> What is required: Among the lines of data below, reproduce only those from the one with "[Next-url]: https://nextjs.org/" through the one with "- [x] Vivaldi", exactly as they stand, both ends included.

[Stored data entries]

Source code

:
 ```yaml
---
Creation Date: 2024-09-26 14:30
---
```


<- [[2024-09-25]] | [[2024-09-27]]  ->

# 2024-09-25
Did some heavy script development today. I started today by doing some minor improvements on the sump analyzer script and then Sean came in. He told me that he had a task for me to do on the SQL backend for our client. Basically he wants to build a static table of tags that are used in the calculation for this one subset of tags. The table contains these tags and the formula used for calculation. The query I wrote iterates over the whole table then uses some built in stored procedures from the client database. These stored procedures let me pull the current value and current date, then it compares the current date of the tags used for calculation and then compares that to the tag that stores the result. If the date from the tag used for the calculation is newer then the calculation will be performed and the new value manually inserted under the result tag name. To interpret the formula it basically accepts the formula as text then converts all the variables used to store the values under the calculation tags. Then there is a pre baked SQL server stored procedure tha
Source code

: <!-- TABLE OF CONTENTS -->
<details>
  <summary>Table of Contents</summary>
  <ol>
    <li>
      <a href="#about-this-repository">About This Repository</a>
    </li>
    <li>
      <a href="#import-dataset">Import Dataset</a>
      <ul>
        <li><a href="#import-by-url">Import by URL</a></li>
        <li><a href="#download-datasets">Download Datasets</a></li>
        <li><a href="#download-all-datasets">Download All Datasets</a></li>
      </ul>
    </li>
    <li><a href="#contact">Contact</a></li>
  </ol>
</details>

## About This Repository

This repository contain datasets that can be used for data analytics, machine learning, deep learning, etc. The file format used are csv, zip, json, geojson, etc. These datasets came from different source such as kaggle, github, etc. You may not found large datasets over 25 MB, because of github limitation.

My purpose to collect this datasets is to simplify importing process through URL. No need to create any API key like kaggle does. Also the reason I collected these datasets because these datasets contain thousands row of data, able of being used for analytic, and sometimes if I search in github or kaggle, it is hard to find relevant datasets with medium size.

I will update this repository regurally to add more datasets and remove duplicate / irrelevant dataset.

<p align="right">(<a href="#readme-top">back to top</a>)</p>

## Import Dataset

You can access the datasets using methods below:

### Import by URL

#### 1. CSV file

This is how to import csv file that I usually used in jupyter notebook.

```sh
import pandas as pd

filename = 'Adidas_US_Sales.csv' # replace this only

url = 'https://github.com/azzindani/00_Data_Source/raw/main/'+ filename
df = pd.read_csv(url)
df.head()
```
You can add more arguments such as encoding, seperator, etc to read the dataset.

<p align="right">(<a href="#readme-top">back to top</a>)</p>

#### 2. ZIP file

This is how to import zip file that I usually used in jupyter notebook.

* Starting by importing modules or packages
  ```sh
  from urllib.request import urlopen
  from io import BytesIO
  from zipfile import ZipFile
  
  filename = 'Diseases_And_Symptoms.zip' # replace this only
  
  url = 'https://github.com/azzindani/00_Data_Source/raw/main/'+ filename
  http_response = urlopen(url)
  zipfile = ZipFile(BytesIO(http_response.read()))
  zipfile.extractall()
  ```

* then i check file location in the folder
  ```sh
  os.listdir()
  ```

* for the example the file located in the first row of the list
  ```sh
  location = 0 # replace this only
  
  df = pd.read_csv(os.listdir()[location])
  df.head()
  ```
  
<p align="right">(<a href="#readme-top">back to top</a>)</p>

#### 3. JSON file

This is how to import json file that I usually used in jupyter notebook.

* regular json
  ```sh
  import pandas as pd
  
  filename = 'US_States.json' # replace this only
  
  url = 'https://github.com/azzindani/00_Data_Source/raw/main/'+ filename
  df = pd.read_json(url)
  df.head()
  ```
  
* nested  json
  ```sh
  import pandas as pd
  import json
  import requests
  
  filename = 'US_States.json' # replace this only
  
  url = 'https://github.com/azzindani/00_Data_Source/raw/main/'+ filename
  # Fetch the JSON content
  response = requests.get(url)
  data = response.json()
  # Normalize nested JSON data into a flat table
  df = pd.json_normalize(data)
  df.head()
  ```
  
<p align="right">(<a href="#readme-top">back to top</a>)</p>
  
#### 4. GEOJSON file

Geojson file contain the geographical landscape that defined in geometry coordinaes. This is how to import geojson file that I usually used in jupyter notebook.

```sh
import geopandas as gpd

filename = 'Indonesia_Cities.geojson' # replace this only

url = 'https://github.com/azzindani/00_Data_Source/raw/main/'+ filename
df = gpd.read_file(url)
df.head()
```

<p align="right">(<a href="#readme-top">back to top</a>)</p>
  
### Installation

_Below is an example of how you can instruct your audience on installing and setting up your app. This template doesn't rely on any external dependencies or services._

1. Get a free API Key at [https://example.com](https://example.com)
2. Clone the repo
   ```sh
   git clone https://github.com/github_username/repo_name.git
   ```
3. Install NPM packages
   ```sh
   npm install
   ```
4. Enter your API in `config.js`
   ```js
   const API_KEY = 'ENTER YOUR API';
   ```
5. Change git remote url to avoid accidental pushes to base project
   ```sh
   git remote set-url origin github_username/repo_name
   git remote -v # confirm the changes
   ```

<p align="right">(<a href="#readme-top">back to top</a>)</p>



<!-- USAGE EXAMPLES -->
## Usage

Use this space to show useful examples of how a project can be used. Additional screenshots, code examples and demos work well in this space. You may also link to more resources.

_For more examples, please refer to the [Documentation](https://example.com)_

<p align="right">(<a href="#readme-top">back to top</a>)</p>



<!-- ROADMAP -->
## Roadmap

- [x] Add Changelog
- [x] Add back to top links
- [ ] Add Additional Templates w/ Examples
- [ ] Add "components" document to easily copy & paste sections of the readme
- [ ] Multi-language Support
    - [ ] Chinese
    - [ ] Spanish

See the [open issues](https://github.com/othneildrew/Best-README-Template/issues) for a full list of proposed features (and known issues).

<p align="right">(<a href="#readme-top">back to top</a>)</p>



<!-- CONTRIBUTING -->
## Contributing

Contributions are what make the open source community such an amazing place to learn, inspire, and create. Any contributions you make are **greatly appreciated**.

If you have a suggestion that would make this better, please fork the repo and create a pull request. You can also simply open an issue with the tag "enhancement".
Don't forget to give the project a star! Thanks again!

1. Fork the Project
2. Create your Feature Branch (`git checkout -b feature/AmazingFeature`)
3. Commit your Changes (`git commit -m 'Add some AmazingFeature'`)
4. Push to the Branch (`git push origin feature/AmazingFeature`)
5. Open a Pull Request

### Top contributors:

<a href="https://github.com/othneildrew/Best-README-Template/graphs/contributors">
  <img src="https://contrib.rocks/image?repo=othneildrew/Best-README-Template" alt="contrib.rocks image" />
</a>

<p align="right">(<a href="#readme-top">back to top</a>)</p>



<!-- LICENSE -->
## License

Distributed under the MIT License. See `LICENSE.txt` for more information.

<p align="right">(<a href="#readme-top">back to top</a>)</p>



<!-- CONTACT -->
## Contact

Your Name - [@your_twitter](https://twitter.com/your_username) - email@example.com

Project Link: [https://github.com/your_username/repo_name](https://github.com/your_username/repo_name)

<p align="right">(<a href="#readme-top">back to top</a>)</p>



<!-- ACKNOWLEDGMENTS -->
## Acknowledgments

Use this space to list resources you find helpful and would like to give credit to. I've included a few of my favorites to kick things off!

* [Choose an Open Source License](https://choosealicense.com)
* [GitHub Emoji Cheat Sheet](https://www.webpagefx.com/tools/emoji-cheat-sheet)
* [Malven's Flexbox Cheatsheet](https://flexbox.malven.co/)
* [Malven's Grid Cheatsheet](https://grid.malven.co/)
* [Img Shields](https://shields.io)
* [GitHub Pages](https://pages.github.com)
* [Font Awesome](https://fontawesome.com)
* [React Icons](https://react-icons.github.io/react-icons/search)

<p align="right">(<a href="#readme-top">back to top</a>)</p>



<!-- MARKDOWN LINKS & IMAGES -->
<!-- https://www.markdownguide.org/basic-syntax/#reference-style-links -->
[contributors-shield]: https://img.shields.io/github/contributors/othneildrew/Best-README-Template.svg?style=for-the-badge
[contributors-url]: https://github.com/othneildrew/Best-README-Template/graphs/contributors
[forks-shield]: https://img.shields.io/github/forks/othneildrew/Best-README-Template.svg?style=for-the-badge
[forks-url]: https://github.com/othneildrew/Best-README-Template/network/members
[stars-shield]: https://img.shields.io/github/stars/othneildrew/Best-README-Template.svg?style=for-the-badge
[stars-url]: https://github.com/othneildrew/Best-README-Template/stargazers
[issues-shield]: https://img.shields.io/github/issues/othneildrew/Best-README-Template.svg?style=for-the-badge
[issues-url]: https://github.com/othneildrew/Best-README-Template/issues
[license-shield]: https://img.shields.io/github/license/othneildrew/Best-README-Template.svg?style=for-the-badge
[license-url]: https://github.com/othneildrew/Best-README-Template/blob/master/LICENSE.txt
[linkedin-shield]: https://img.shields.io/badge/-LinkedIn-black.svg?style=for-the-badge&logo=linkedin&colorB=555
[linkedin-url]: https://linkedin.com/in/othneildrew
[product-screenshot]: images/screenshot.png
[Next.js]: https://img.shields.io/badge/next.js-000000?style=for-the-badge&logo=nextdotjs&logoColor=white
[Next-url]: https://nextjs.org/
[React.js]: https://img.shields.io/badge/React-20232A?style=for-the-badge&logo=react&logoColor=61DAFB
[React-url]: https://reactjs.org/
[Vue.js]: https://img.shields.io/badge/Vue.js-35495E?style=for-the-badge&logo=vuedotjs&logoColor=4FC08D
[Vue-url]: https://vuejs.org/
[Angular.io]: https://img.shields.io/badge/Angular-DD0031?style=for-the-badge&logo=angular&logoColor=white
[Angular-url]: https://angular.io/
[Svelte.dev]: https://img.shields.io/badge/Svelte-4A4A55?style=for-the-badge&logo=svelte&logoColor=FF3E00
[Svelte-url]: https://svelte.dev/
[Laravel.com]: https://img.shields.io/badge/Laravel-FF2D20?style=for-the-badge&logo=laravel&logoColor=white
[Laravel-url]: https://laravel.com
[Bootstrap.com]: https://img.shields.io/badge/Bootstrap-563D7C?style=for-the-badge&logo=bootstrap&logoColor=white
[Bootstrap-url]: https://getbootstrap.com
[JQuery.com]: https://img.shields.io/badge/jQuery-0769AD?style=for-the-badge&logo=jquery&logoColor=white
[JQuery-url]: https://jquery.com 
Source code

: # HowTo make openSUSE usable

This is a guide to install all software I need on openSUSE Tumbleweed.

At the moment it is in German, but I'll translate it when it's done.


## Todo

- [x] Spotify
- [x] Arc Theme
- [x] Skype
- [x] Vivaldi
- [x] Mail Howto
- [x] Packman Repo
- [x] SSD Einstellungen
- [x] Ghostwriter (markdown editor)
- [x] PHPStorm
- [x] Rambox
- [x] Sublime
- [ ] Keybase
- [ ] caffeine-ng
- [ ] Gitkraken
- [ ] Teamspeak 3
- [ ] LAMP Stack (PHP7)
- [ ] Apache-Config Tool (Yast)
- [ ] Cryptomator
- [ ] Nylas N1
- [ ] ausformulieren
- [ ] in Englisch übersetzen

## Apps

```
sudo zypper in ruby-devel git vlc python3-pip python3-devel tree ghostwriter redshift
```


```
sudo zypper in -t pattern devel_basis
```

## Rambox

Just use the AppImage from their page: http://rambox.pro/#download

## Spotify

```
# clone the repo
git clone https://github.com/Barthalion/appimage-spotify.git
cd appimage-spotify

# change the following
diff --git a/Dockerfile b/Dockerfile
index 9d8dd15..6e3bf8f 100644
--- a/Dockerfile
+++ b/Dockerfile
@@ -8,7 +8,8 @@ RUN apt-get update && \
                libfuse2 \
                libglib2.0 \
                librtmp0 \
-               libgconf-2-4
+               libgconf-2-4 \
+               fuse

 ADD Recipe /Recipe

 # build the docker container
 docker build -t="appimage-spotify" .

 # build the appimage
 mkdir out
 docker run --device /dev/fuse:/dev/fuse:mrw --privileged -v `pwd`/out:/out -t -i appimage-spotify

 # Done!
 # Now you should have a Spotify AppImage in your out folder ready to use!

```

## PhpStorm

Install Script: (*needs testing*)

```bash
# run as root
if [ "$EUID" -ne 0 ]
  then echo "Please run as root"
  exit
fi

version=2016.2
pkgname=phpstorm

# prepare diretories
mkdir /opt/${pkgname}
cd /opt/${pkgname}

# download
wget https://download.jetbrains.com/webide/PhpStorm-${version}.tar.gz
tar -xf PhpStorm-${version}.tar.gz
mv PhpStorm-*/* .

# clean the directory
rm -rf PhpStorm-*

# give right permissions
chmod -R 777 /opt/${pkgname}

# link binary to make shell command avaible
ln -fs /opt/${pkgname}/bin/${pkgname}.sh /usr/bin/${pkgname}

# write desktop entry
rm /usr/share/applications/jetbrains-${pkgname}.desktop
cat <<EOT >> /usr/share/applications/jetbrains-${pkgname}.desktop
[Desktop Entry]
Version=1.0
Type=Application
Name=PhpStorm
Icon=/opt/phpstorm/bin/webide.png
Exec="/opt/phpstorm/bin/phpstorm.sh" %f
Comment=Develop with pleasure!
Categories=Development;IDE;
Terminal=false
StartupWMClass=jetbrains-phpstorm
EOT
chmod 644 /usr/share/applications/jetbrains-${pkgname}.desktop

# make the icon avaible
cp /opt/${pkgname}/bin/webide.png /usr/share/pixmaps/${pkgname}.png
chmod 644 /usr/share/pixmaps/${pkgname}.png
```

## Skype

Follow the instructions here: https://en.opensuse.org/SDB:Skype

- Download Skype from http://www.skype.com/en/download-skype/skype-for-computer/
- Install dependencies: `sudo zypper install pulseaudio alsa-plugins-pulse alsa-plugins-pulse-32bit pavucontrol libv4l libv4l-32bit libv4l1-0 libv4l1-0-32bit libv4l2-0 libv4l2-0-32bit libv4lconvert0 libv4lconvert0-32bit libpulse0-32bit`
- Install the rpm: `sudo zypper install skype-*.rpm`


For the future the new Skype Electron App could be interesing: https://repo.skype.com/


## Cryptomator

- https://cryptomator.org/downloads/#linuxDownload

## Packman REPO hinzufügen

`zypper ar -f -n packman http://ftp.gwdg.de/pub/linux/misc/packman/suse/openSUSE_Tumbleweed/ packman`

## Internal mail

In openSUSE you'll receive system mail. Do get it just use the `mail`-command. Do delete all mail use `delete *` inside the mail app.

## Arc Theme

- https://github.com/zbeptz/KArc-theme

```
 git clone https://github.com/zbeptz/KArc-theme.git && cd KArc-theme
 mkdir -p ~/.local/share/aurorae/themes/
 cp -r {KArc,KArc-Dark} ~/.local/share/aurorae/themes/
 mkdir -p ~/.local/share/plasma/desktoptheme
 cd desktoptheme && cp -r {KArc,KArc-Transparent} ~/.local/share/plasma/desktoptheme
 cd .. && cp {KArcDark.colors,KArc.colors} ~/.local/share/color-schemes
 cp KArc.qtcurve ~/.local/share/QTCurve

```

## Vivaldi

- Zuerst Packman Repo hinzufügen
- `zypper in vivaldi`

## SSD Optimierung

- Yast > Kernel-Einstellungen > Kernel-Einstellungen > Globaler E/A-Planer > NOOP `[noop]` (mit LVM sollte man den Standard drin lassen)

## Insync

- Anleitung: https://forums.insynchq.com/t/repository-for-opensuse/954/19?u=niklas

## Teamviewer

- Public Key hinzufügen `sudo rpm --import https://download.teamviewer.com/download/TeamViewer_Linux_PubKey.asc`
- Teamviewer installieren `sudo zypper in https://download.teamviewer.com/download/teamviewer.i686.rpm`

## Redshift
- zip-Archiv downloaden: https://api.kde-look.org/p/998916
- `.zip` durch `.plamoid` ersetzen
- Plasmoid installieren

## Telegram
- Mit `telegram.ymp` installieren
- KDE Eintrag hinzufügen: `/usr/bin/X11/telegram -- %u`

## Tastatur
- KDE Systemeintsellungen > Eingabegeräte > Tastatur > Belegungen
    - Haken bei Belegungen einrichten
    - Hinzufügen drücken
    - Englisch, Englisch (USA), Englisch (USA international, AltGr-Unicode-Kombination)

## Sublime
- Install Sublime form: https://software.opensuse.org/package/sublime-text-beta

> Written answer:
[Next-url]: https://nextjs.org/
[React.js]: https://img.shields.io/badge/React-20232A?style=for-the-badge&logo=react&logoColor=61DAFB
[React-url]: https://reactjs.org/
[Vue.js]: https://img.shields.io/badge/Vue.js-35495E?style=for-the-badge&logo=vuedotjs&logoColor=4FC08D
[Vue-url]: https://vuejs.org/
[Angular.io]: https://img.shields.io/badge/Angular-DD0031?style=for-the-badge&logo=angular&logoColor=white
[Angular-url]: https://angular.io/
[Svelte.dev]: https://img.shields.io/badge/Svelte-4A4A55?style=for-the-badge&logo=svelte&logoColor=FF3E00
[Svelte-url]: https://svelte.dev/
[Laravel.com]: https://img.shields.io/badge/Laravel-FF2D20?style=for-the-badge&logo=laravel&logoColor=white
[Laravel-url]: https://laravel.com
[Bootstrap.com]: https://img.shields.io/badge/Bootstrap-563D7C?style=for-the-badge&logo=bootstrap&logoColor=white
[Bootstrap-url]: https://getbootstrap.com
[JQuery.com]: https://img.shields.io/badge/jQuery-0769AD?style=for-the-badge&logo=jquery&logoColor=white
[JQuery-url]: https://jquery.com 
Source code

: # HowTo make openSUSE usable

This is a guide to install all software I need on openSUSE Tumbleweed.

At the moment it is in German, but I'll translate it when it's done.


## Todo

- [x] Spotify
- [x] Arc Theme
- [x] Skype
- [x] Vivaldi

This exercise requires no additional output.